Many studies on the brain today rely on mouse and rat models. Many of these studies through fail to translate to humans. This is presumably due to natural structural differences between rodents and humans. Though the human brain shares many similarities with the rodent brain, the human brain is still more complex.
Juergen Knoblich, a senior scientist and deputy director of the Institute of Molecular Biotechnology of the Austrian Academy of Sciences in Vienna, proposes a solution to this problem. His group uses stem cells or cells reprogrammed to act like stem cells, from humans, to grow miniature brains in a dish. These mini-brains are called organoids. Organoids have already been used in Zika virus research. This technique will allow several applications such as comparing organoids of diseased or mentally ill patients to healthy ones, test the effects of suspected gene mutations on the brain, test the effects of newly developed drugs on the brain, and more.

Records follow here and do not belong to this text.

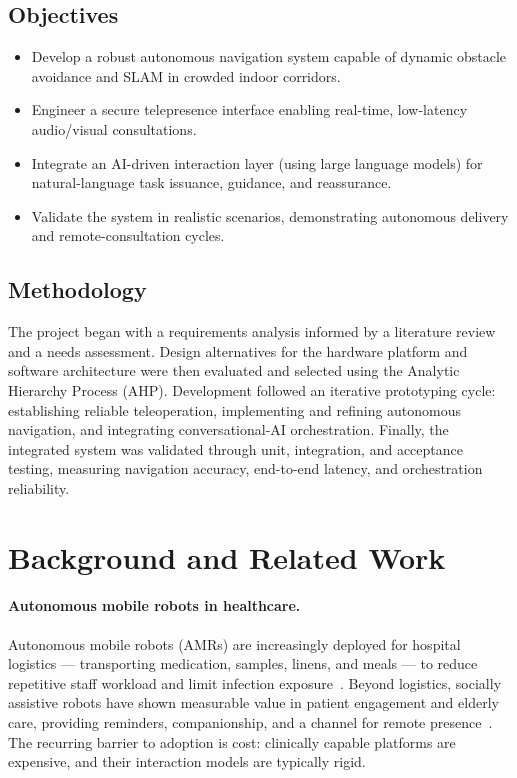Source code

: \documentclass[11pt,a4paper]{article}
\begin{document}
\subsection{Objectives}
\begin{itemize}[leftmargin=*]
    \item Develop a robust autonomous navigation system capable of dynamic obstacle avoidance and SLAM in crowded indoor corridors.
    \item Engineer a secure telepresence interface enabling real-time, low-latency audio/visual consultations.
    \item Integrate an AI-driven interaction layer (using large language models) for natural-language task issuance, guidance, and reassurance.
    \item Validate the system in realistic scenarios, demonstrating autonomous delivery and remote-consultation cycles.
\end{itemize}

\subsection{Methodology}
The project began with a requirements analysis informed by a literature review and a needs assessment. Design alternatives for the hardware platform and software architecture were then evaluated and selected using the Analytic Hierarchy Process (AHP). Development followed an iterative prototyping cycle: establishing reliable teleoperation, implementing and refining autonomous navigation, and integrating conversational-AI orchestration. Finally, the integrated system was validated through unit, integration, and acceptance testing, measuring navigation accuracy, end-to-end latency, and orchestration reliability.

\section{Background and Related Work}
\label{sec:background}

\paragraph{Autonomous mobile robots in healthcare.}
Autonomous mobile robots (AMRs) are increasingly deployed for hospital logistics --- transporting medication, samples, linens, and meals --- to reduce repetitive staff workload and limit infection exposure~\cite{frontiers2024}. Beyond logistics, socially assistive robots have shown measurable value in patient engagement and elderly care, providing reminders, companionship, and a channel for remote presence~\cite{broekens2009}. The recurring barrier to adoption is cost: clinically capable platforms are expensive, and their interaction models are typically rigid.
\end{document}
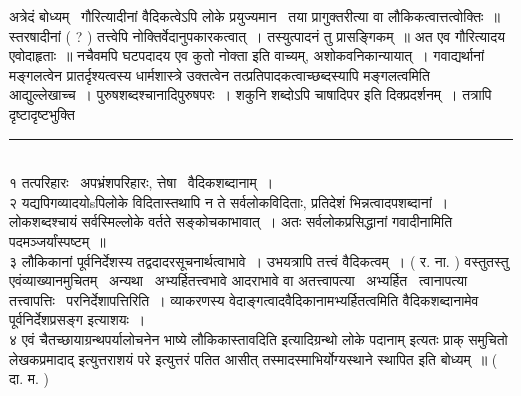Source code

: \documentclass[11pt, openany]{book}
\begin{document}
\begin{multicols}{2}
अत्रेदं बोध्यम् \textendash\ गौरित्यादीनां वैदिकत्वेऽपि लोके प्रयुज्यमान \textendash\ तया प्रागुक्तरीत्या वा लौकिकत्वात्तत्वोक्तिः~॥ स्तरषादीनां ( ? ) तत्त्वेपि नोक्तिर्वेदानुपकारकत्वात्~। तस्युत्पादनं तु प्रासङ्गिकम्~॥ अत एव गौरित्यादय एवोदाहृताः~॥ नचैवमपि घटपदादय एव कुतो नोक्ता इति वाच्यम्, अशोकवनिकान्यायात्~। गवाद्यर्थानां मङ्गलत्वेन प्रातर्दृश्यत्वस्य धार्मशास्त्रे उक्तत्वेन तत्प्रतिपादकत्वाच्छब्दस्यापि मङ्गलत्वमिति आद्युल्लेखाच्च~। पुरुषशब्दश्चानादिपुरुषपरः~। शकुनि शब्दोऽपि चाषादिपर इति दिक्प्रदर्शनम्~। तत्रापि दृष्टादृष्टभुक्ति \textendash\

\noindent
\rule{1\linewidth}{0.5pt}\\

१ तत्परिहारः \textendash\ अपभ्रंशपरिहारः, त्तेषा \textendash\ वैदिकशब्दानाम्~।\\

२ यद्यपिगव्यादयोsपिलोके विदितास्तथापि न ते सर्वलोकविदिताः, प्रतिदेशं भिन्नत्वादपशब्दानां~। लोकशब्दश्चायं सर्वस्मिल्लोके वर्तते सङ्कोचकाभावात्~। अतः सर्वलोकप्रसिद्धानां गवादीनामिति पदमञ्जर्यांस्पष्टम्~॥\\

३ लौकिकानां पूर्वनिर्देशस्य तद्वदादरसूचनार्थत्वाभावे~। उभयत्रापि तत्त्वं वैदिकत्वम्~। ( र. ना. ) वस्तुतस्तु एवंव्याख्यानमुचितम् \textendash\ अन्यथा \textendash\ अभ्यर्हितत्त्वभावे आदराभावे वा अतत्त्वापत्या \textendash\ अभ्यर्हित \textendash\ त्वानापत्या तत्त्वापत्तिः \textendash\ परनिर्देशापत्तिरिति~। व्याकरणस्य वेदाङ्गत्वादवैदिकानामभ्यर्हितत्वमिति वैदिकशब्दानामेव पूर्वनिर्देशप्रसङ्ग इत्याशयः~।\\

४ एवं चैतच्छायाग्रन्थपर्यालोचनेन {\qt भाष्ये लौकिकास्तावदिति} इत्यादिग्रन्थो {\qt लोके पदानाम्} इत्यतः प्राक् समुचितो लेखकप्रमादाद् {\qt इत्युत्तराशयं परे} इत्युत्तरं पतित आसीत् तस्मादस्माभिर्योग्यस्थाने स्थापित इति बोध्यम्~॥ ( दा. म. ) 
\end{multicols}

\newpage
\end{document}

Besides consent to use a patient’s cells another major concern, is the emergence of consciousness in these organoids. Although, it seems unlikely that these miniature brains are developed enough to produce consciousness it cannot be ruled out. Furthermore, Knoblich does state that currently, the organoids do not have blood vessels and cannot survive too long without the proper supply of nutrients and the organoids are not organized like a real human brain. They are more like lumps of randomly assembled brain parts. Knoblich and his lab are working to correct these issues and the concern of consciousness may become more pressing.
Knoblich, J. A. (2017). LAB-BUILT BRAINS. (cover story). Scientific American, 316(1), 26-31.